Teenagers are sometimes nothing more than large 3 year olds who
throw bigger tantrums when they don't get their way. If we teach
them at young ages that they don't get what they want by throwing a
tantrum, they will be easier teens to have around. It's nice to get
along great with our kids, but not at the expense of their safety.
I can clearly remember being in the grocery store with one of
my children who asked for a certain box of cereal a full price box
of cereal a real no-no in our family. But no matter the whining
and nagging, that cereal did not go home with us. Kids are great at
emotional blackmail, they just didn't know there was a term for it!
They pretend to hate us sometimes, even though they well know that
we give them everything they need, and then some. If our children
genuinely need something, that's different. And I can assure you
that that cereal did come home with us on another date when it was
on sale. Funny, I don't remember that child saying "Gee, mom,
thanks! I knew you would get it for me when the price was right,"
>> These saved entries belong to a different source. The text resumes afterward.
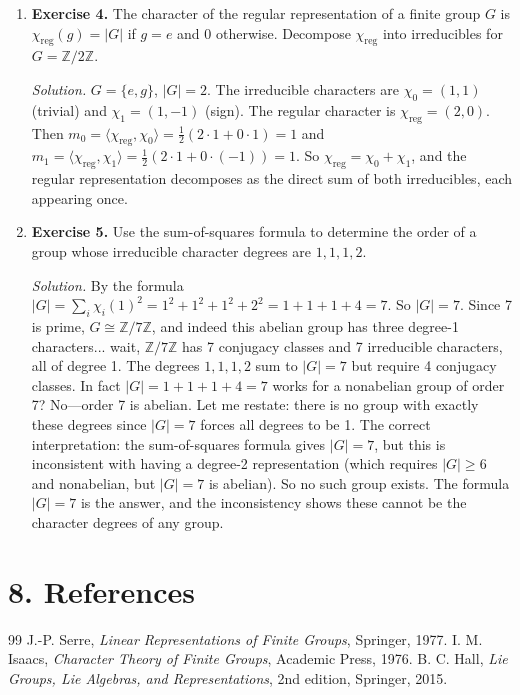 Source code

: \begin{enumerate}[leftmargin=*,itemsep=0.9em]
\item \textbf{Exercise 4.} The character of the regular representation of a finite group $G$ is $\chi_{\text{reg}}(g)=|G|$ if $g=e$ and $0$ otherwise. Decompose $\chi_{\text{reg}}$ into irreducibles for $G=\mathbb{Z}/2\mathbb{Z}$.

\emph{Solution.} $G=\{e,g\}$, $|G|=2$. The irreducible characters are $\chi_0=(1,1)$ (trivial) and $\chi_1=(1,-1)$ (sign). The regular character is $\chi_{\text{reg}}=(2,0)$. Then $m_0=\langle\chi_{\text{reg}},\chi_0\rangle=\frac{1}{2}(2\cdot 1+0\cdot 1)=1$ and $m_1=\langle\chi_{\text{reg}},\chi_1\rangle=\frac{1}{2}(2\cdot 1+0\cdot(-1))=1$. So $\chi_{\text{reg}}=\chi_0+\chi_1$, and the regular representation decomposes as the direct sum of both irreducibles, each appearing once.

\item \textbf{Exercise 5.} Use the sum-of-squares formula to determine the order of a group whose irreducible character degrees are $1,1,1,2$.

\emph{Solution.} By the formula $|G|=\sum_i\chi_i(1)^2=1^2+1^2+1^2+2^2=1+1+1+4=7$. So $|G|=7$. Since 7 is prime, $G\cong\mathbb{Z}/7\mathbb{Z}$, and indeed this abelian group has three degree-1 characters... wait, $\mathbb{Z}/7\mathbb{Z}$ has 7 conjugacy classes and 7 irreducible characters, all of degree 1. The degrees $1,1,1,2$ sum to $|G|=7$ but require 4 conjugacy classes. In fact $|G|=1+1+1+4=7$ works for a nonabelian group of order 7? No—order 7 is abelian. Let me restate: there is no group with exactly these degrees since $|G|=7$ forces all degrees to be 1. The correct interpretation: the sum-of-squares formula gives $|G|=7$, but this is inconsistent with having a degree-2 representation (which requires $|G|\ge 6$ and nonabelian, but $|G|=7$ is abelian). So no such group exists. The formula $|G|=7$ is the answer, and the inconsistency shows these cannot be the character degrees of any group.

\end{enumerate}
\section*{8. References}
\begin{thebibliography}{99}
 J.-P. Serre, \emph{Linear Representations of Finite Groups}, Springer, 1977.
 I. M. Isaacs, \emph{Character Theory of Finite Groups}, Academic Press, 1976.
 B. C. Hall, \emph{Lie Groups, Lie Algebras, and Representations}, 2nd edition, Springer, 2015.
\end{thebibliography}
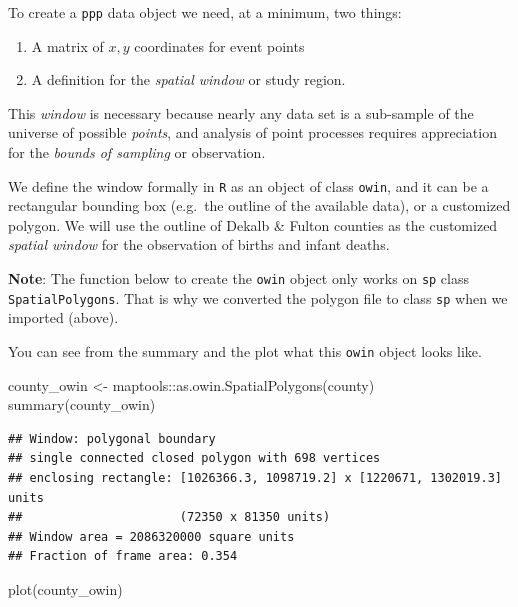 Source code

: \documentclass[
]{book}
\newenvironment{Shaded}{\begin{snugshade}}{\end{snugshade}}
\newcommand{\FunctionTok}[1]{\textcolor[rgb]{0.00,0.00,0.00}{#1}}
\newcommand{\NormalTok}[1]{#1}
\newcommand{\OtherTok}[1]{\textcolor[rgb]{0.56,0.35,0.01}{#1}}
\newcommand{\SpecialCharTok}[1]{\textcolor[rgb]{0.00,0.00,0.00}{#1}}
\providecommand{\tightlist}{%
  \setlength{\itemsep}{0pt}\setlength{\parskip}{0pt}}
\newenvironment{rmdnote}[1]
  {
  \begin{itemize}
  \renewcommand{\labelitemi}{
    \raisebox{-.7\height}[0pt][0pt]{
      {\setkeys{Gin}{width=3em,keepaspectratio}\texttt{[image: images/\#1]}}
    }
  }
  \setlength{\fboxsep}{1em}
  \begin{note}
  \item
  }
  {
  \end{note}
  \end{itemize}
  }
\begin{document}
To create a \texttt{ppp} data object we need, at a minimum, two things:

\begin{enumerate}
\def\labelenumi{\arabic{enumi}.}
\tightlist
\item
  A matrix of \(x,y\) coordinates for event points
\item
  A definition for the \emph{spatial window} or study region.
\end{enumerate}

This \emph{window} is necessary because nearly any data set is a sub-sample of the universe of possible \emph{points}, and analysis of point processes requires appreciation for the \emph{bounds of sampling} or observation.

We define the window formally in \texttt{R} as an object of class \texttt{owin}, and it can be a rectangular bounding box (e.g.~the outline of the available data), or a customized polygon. We will use the outline of Dekalb \& Fulton counties as the customized \emph{spatial window} for the observation of births and infant deaths.

\begin{rmdnote}{note}
\textbf{Note}:
The function below to create the \texttt{owin} object only works on \texttt{sp} class \texttt{SpatialPolygons}. That is why we converted the polygon file to class \texttt{sp} when we imported (above).

\end{rmdnote}

You can see from the summary and the plot what this \texttt{owin} object looks like.

\begin{Shaded}
\begin{Highlighting}[]
\NormalTok{county\_owin }\OtherTok{\textless{}{-}}\NormalTok{ maptools}\SpecialCharTok{::}\FunctionTok{as.owin.SpatialPolygons}\NormalTok{(county)}
\FunctionTok{summary}\NormalTok{(county\_owin)}
\end{Highlighting}
\end{Shaded}

\begin{verbatim}
## Window: polygonal boundary
## single connected closed polygon with 698 vertices
## enclosing rectangle: [1026366.3, 1098719.2] x [1220671, 1302019.3] units
##                      (72350 x 81350 units)
## Window area = 2086320000 square units
## Fraction of frame area: 0.354
\end{verbatim}

\begin{Shaded}
\begin{Highlighting}[]
\FunctionTok{plot}\NormalTok{(county\_owin)}
\end{Highlighting}
\end{Shaded}
\end{document}
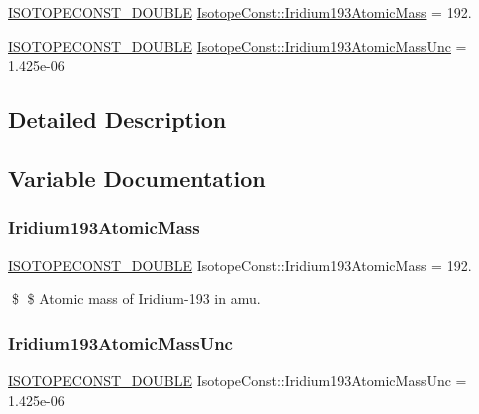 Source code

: \begin{DoxyCompactItemize}
\item 
\mbox{\hyperlink{group___isotope_const-_macros_ga8f45a7272ce02c0b4c65c44636ed719a}{I\+S\+O\+T\+O\+P\+E\+C\+O\+N\+S\+T\+\_\+\+D\+O\+U\+B\+LE}} \mbox{\hyperlink{group___isotope_const-_iridium-_ir193_gaf51888ea0689673c976d86b3abc3f795}{Isotope\+Const\+::\+Iridium193\+Atomic\+Mass}} = 192.
\item 
\mbox{\hyperlink{group___isotope_const-_macros_ga8f45a7272ce02c0b4c65c44636ed719a}{I\+S\+O\+T\+O\+P\+E\+C\+O\+N\+S\+T\+\_\+\+D\+O\+U\+B\+LE}} \mbox{\hyperlink{group___isotope_const-_iridium-_ir193_gacf178ffdc7966f089dafae7b4bea5529}{Isotope\+Const\+::\+Iridium193\+Atomic\+Mass\+Unc}} = 1.\+425e-\/06
\end{DoxyCompactItemize}


\subsection{Detailed Description}


\subsection{Variable Documentation}
\mbox{\label{group___isotope_const-_iridium-_ir193_gaf51888ea0689673c976d86b3abc3f795}} 
\subsubsection{\texorpdfstring{Iridium193\+Atomic\+Mass}{Iridium193AtomicMass}}
{\footnotesize\ttfamily \mbox{\hyperlink{group___isotope_const-_macros_ga8f45a7272ce02c0b4c65c44636ed719a}{I\+S\+O\+T\+O\+P\+E\+C\+O\+N\+S\+T\+\_\+\+D\+O\+U\+B\+LE}} Isotope\+Const\+::\+Iridium193\+Atomic\+Mass = 192.}

\$ \$ Atomic mass of Iridium-\/193 in amu. \mbox{\label{group___isotope_const-_iridium-_ir193_gacf178ffdc7966f089dafae7b4bea5529}} 
\subsubsection{\texorpdfstring{Iridium193\+Atomic\+Mass\+Unc}{Iridium193AtomicMassUnc}}
{\footnotesize\ttfamily \mbox{\hyperlink{group___isotope_const-_macros_ga8f45a7272ce02c0b4c65c44636ed719a}{I\+S\+O\+T\+O\+P\+E\+C\+O\+N\+S\+T\+\_\+\+D\+O\+U\+B\+LE}} Isotope\+Const\+::\+Iridium193\+Atomic\+Mass\+Unc = 1.\+425e-\/06}

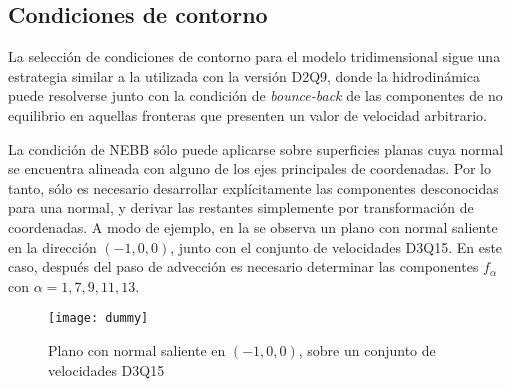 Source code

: \subsection{Condiciones de contorno}
\label{sec:nebb_d3q15}

La selecci\'on de condiciones de contorno para el modelo tridimensional sigue una estrategia similar a la utilizada con la versi\'on D2Q9, donde la \lbe{} hidrodin\'amica puede resolverse junto con la condici\'on de \emph{bounce-back} de las componentes de no equilibrio en aquellas fronteras que presenten un valor de velocidad arbitrario.

La condici\'on de NEBB s\'olo puede aplicarse sobre superficies planas cuya normal se encuentra alineada con alguno de los ejes principales de coordenadas. Por lo tanto, s\'olo es necesario desarrollar expl\'icitamente las componentes desconocidas para una normal, y derivar las restantes simplemente por transformaci\'on de coordenadas. A modo de ejemplo, en la  se observa un plano con normal saliente en la direcci\'on $(-1,0,0)$, junto con el conjunto de velocidades D3Q15. En este caso, despu\'es del paso de advecci\'on es necesario determinar las componentes $f_{\alpha}$ con $\alpha=1,7,9,11,13$. 
\begin{figure}[ht]
	\centering
	\texttt{[image: dummy]}
	\caption{Plano con normal saliente en $(-1,0,0)$, sobre un conjunto de velocidades D3Q15}
	\label{fig:d3q15_normal_plane}
\end{figure}

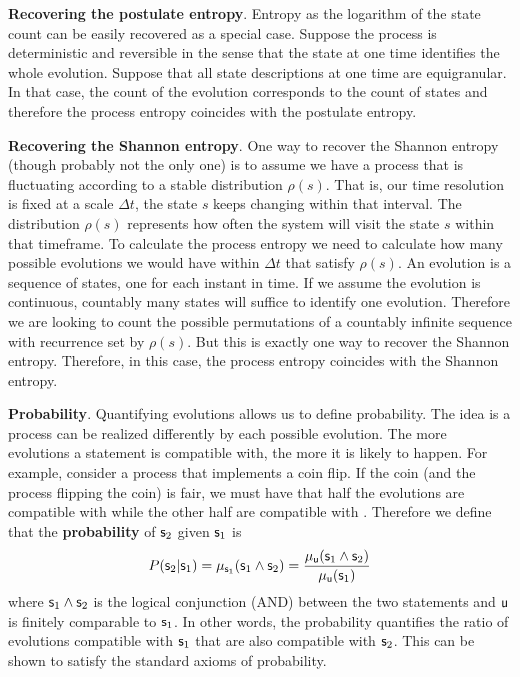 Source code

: \documentclass[10pt, onecolumn, longbibliography, nofootinbib]{revtex4-2}
\begin{document}
\textbf{Recovering the postulate entropy}. Entropy as the logarithm of the state count can be easily recovered as a special case. Suppose the process is deterministic and reversible in the sense that the state at one time identifies the whole evolution. Suppose that all state descriptions at one time are equigranular. In that case, the count of the evolution corresponds to the count of states and therefore the process entropy coincides with the postulate entropy.

\textbf{Recovering the Shannon entropy}. One way to recover the Shannon entropy (though probably not the only one) is to assume we have a process that is fluctuating according to a stable distribution $\rho(s)$. That is, our time resolution is fixed at a scale $\Delta t$, the state $s$ keeps changing within that interval. The distribution $\rho(s)$ represents how often the system will visit the state $s$ within that timeframe. To calculate the process entropy we need to calculate how many possible evolutions we would have within $\Delta t$ that satisfy $\rho(s)$. An evolution is a sequence of states, one for each instant in time. If we assume the evolution is continuous, countably many states will suffice to identify one evolution. Therefore we are looking to count the possible permutations of a countably infinite sequence with recurrence set by $\rho(s)$. But this is exactly one way to recover the Shannon entropy. Therefore, in this case, the process entropy coincides with the Shannon entropy.

\textbf{Probability}. Quantifying evolutions allows us to define probability. The idea is a process can be realized differently by each possible evolution. The more evolutions a statement is compatible with, the more it is likely to happen. For example, consider a process that implements a coin flip. If the coin (and the process flipping the coin) is fair, we must have that half the evolutions are compatible with  while the other half are compatible with .  Therefore we define that the \textbf{probability} of $\stmt_2$ given $\stmt_1$ is
\begin{equation}
	P(\stmt_2 | \stmt_1) = \mu_{\stmt_1}(\stmt_1 \AND \stmt_2) = \frac{\mu_{\stmt[u]}(\stmt_1 \AND \stmt_2)}{\mu_{\stmt[u]}(\stmt_1)}
\end{equation} where $\stmt_1 \AND \stmt_2$ is the logical conjunction (AND) between the two statements and $\stmt[u]$ is finitely comparable to $\stmt_1$. In other words, the probability quantifies the ratio of evolutions compatible with $\stmt_1$ that are also compatible with $\stmt_2$. This can be shown to satisfy the standard axioms of probability.
\end{document}
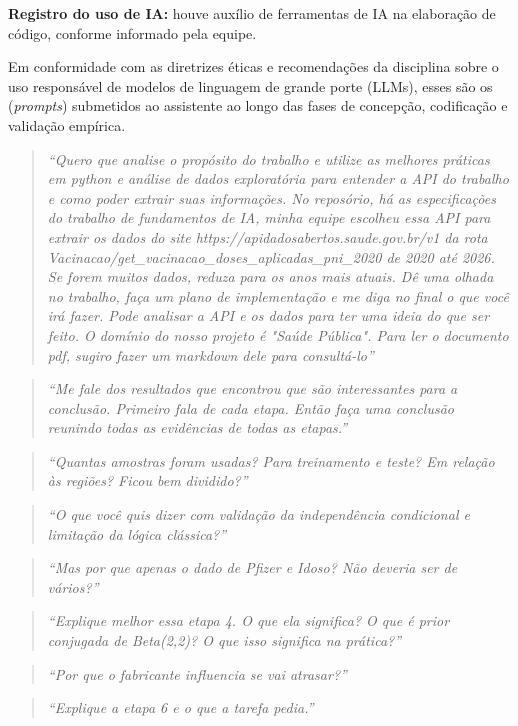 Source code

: \documentclass[12pt]{article}
\begin{document}
\textbf{Registro do uso de IA:} houve auxílio de ferramentas de IA na elaboração de código, conforme informado pela equipe.

Em conformidade com as diretrizes éticas e recomendações da disciplina sobre o uso responsável de modelos de linguagem de grande porte (LLMs), esses são os (\textit{prompts}) submetidos ao assistente ao longo das fases de concepção, codificação e validação empírica.

\begin{quote}
\small
\textit{``Quero que analise o propósito do trabalho e utilize as melhores práticas em python e análise de dados exploratória para entender a API do trabalho e como poder extrair suas informações. No reposório, há as especificações do trabalho de fundamentos de IA, minha equipe escolheu essa API para extrair os dados do site  https://apidadosabertos.saude.gov.br/v1 da rota Vacinacao/get\_vacinacao\_doses\_aplicadas\_pni\_2020 de 2020 até 2026. Se forem muitos dados, reduza para os anos mais atuais. Dê uma olhada no trabalho, faça um plano de implementação e me diga no final o que você irá fazer. Pode analisar a API e os dados para ter uma ideia do que ser feito. O domínio do nosso projeto é "Saúde Pública". Para ler o documento pdf, sugiro fazer um markdown dele para consultá-lo''}
\end{quote}

\begin{quote}
\small
\textit{``Me fale dos resultados que encontrou que são interessantes para a conclusão. Primeiro fala de cada etapa. Então faça uma conclusão reunindo todas as evidências de todas as etapas.''}
\end{quote}

\begin{quote}
\small
\textit{``Quantas amostras foram usadas? Para treinamento e teste? Em relação às regiões? Ficou bem dividido?''}
\end{quote}

\begin{quote}
\small
\textit{``O que você quis dizer com validação da independência condicional e limitação da lógica clássica?''}
\end{quote}

\begin{quote}
\small
\textit{``Mas por que apenas o dado de Pfizer e Idoso? Não deveria ser de vários?''}
\end{quote}

\begin{quote}
\small
\textit{``Explique melhor essa etapa 4. O que ela significa? O que é prior conjugada de Beta(2,2)? O que isso significa na prática?''}
\end{quote}

\begin{quote}
\small
\textit{``Por que o fabricante influencia se vai atrasar?''}
\end{quote}

\begin{quote}
\small
\textit{``Explique a etapa 6 e o que a tarefa pedia.''}
\end{quote}



\end{document}
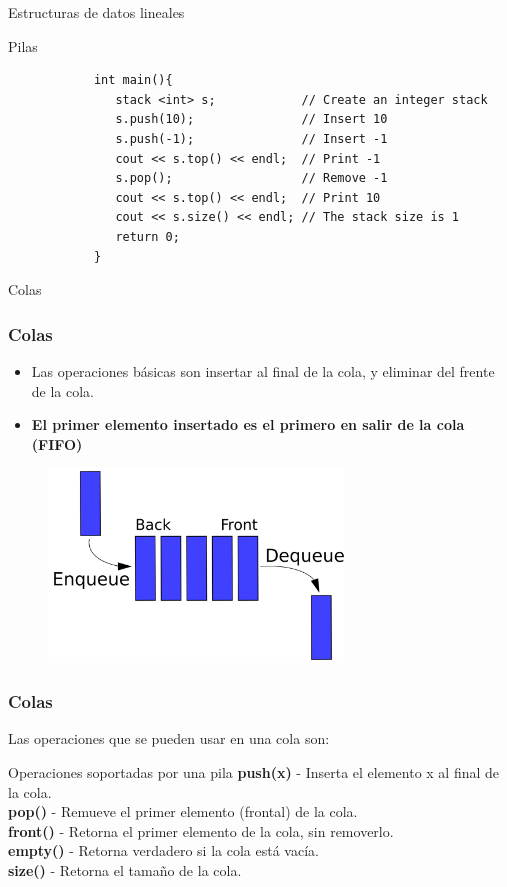 \documentclass{beamer}
\begin{document}
\begin{section}{Estructuras de datos lineales}
\begin{subsection}{Pilas}
\begin{frame}[fragile]
\begin{lstlisting}
			int main(){
			   stack <int> s;            // Create an integer stack
			   s.push(10);               // Insert 10
			   s.push(-1);               // Insert -1
			   cout << s.top() << endl;  // Print -1
			   s.pop();                  // Remove -1
			   cout << s.top() << endl;  // Print 10
			   cout << s.size() << endl; // The stack size is 1
			   return 0;
			}
		\end{lstlisting}
	\end{frame}

\end{subsection}

\begin{subsection}{Colas}
	\begin{frame}[fragile]
		\frametitle{Colas}
		\begin{itemize}
			\item {Las operaciones básicas son insertar al final de la cola, y eliminar del frente de la cola.}
			\item {\textbf{El primer elemento insertado es el primero en salir de la cola (FIFO)}}
		\end{itemize}
		\begin{figure}
			\includegraphics[width = 0.7\textwidth]{src/cola.jpg}
		\end{figure}
	\end{frame}

	\begin{frame}[fragile]
		\frametitle{Colas}
		Las operaciones que se pueden usar en una cola son:
		\begin{block}{Operaciones soportadas por una pila}
			\textbf{push(x)} - Inserta el elemento x al final de la cola.\\
			\textbf{pop()} - Remueve el primer elemento (frontal) de la cola.\\
			\textbf{front()} - Retorna el primer elemento de la cola, sin removerlo.\\
			\textbf{empty()} - Retorna verdadero si la cola está vacía.\\
			\textbf{size()} - Retorna el tamaño de la cola.			
		\end{block}		
	\end{frame}
	

\end{subsection}
\end{section}
\end{document}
but I bet it tasted just as good maybe better!
The worst thing we can do as parents of teens is throw up our
hands and say "they are going to do it anyway." Our teens need us
to say no. When we say yes, we need to know when, where, how late,
and who. Dr. Kevin Leman says "be your child's excuse." His kids
knew that they could always use him as their excuse "Dad said no",
when they didn't really want to go, but felt too much pressure from
their peers to tell them no themselves. Hang in there. Say yes when
you can, but the day will come when we realize that our kids are
responsible enough to start using their own "No's".